● Task brief
A faithful transcript of every entry is required; pictures do not belong in it.

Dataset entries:

☆ ☆ ☆ ☆

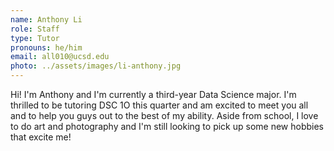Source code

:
 ```yaml
---
name: Anthony Li
role: Staff
type: Tutor
pronouns: he/him
email: all010@ucsd.edu
photo: ../assets/images/li-anthony.jpg
---
```

Hi! I'm Anthony and I'm currently a third-year Data Science major. I'm thrilled to be tutoring DSC 1O this quarter and am excited to meet you all and to help you guys out to the best of my ability. Aside from school, I love to do art and photography and I'm still looking to pick up some new hobbies that excite me!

☆ ☆ ☆ ☆

● Output below
Source code

:
 ```yaml
---
name: Anthony Li
role: Staff
type: Tutor
pronouns: he/him
email: all010@ucsd.edu
photo: ../assets/images/li-anthony.jpg
---
```

Hi! I'm Anthony and I'm currently a third-year Data Science major. I'm thrilled to be tutoring DSC 1O this quarter and am excited to meet you all and to help you guys out to the best of my ability. Aside from school, I love to do art and photography and I'm still looking to pick up some new hobbies that excite me!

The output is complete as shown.